Throwing 12th and last in the initial rotation, Nazarov led after the first round with 76.16m, three centimetres further than 40-year-old Belarusian Ivan Tsikhan.
Tsikhan took the lead with the first throw of the second round when he reached 77.43m and Nazarov could only respond with 77.27m.
However, Nazarov only needed one more throw to get back in front, his third-round effort of 78.07m, and he stayed in the lead for the rest of the competition, improving to 78.68m in the fifth round.
Nazarov could never relax as Tsikhan and several other throwers were certainly capable of reaching the distances he was throwing, but none did.

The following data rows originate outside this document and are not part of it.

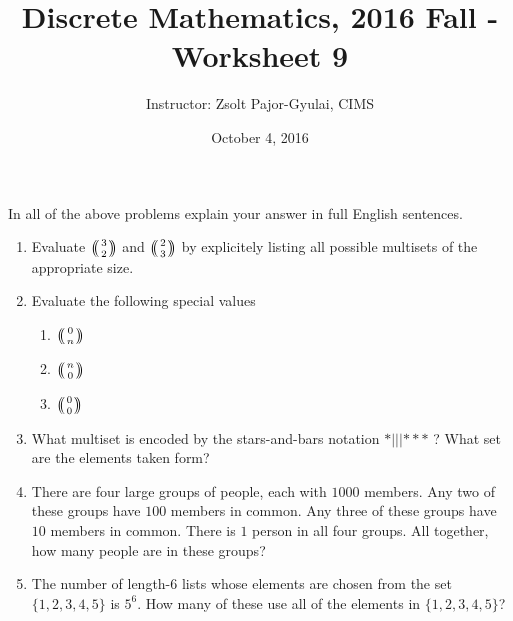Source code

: \documentclass[11pt]{preprint}
\title{Discrete Mathematics, 2016 Fall - Worksheet 9}
\author{Instructor: Zsolt Pajor-Gyulai, CIMS}
\date{October 4, 2016}
\def\enumb{\begin{enumerate}}
\def\enume{\end{enumerate}}
\def\multiset#1#2{\ensuremath{\left(\kern-.3em\left(\genfrac{}{}{0pt}{}{#1}{#2}\right)\kern-.3em\right)}}
\begin{document}
\maketitle

In all of the above problems explain your answer in full English sentences.

\enumb
\item Evaluate $\multiset{3}{2}$ and $\multiset{2}{3}$ by explicitely listing all possible multisets of the appropriate size.
\item Evaluate the following special values
\enumb
\item \multiset{0}{n}
\item \multiset{n}{0}
\item \multiset{0}{0}
\enume

\item What multiset is encoded by the stars-and-bars notation $*|||***$ ? What set are the elements taken form?


\item There are four large groups of people, each with $1000$ members. Any two of these groups have $100$ members in common. Any three of these groups have $10$ members in common. There is $1$ person in all four groups. All together, how many people are in these groups?

\item The number of length-$6$ lists whose elements are chosen from the set $\{1,2,3,4,5\}$ is $5^6$. How many of these use all of the elements in $\{1,2,3,4,5\}$?
\enume
\end{document}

Tsikhan closed the gap on Nazarov with his 77.79m throw in the fifth round, pressuring a response from the leader, but neither man could improve with their final throws.
"Everything was very good but I am so tired after the competition," added Nazarov. "The heat wasn't a problem, because in my country it is almost the same, it is normal."
Del Real denied a medal
If the gold and silver medals stayed in the same hands during the second half of the competition, the bronze was swapped in round six from Mexico’s Diego del Real to Poland’s Wojciech Nowicki.
Del Real, bidding to become the first Mexican man to win an athletics medal since 2000 and the first one ever who wasn’t a race walker, had moved into the bronze medal position with his third-round 76.05m, the second-best throw of his career.
He couldn’t improve but stayed in third place all the way until the sixth round when Nowicki, the world bronze medallist, finally found his form and threw 77.73m to move up to third, hopping up and down for a few anxious moments as it looked possible he might even have overtaken Tsikhan.
The 22-year-old Del Real couldn’t improve with his last throw but certainly looks as though this will not be the only occasion when he’ll challenge for a medal at a global championship.
Hungary's 2012 Olympic champion Krisztian Pars has not been in the type of form that suggested a defence of his title was a realistic possibility but in a competitive – if rather less than awe-inspiring – competition which saw barely four metres cover the top eight, he finished a creditable seventh.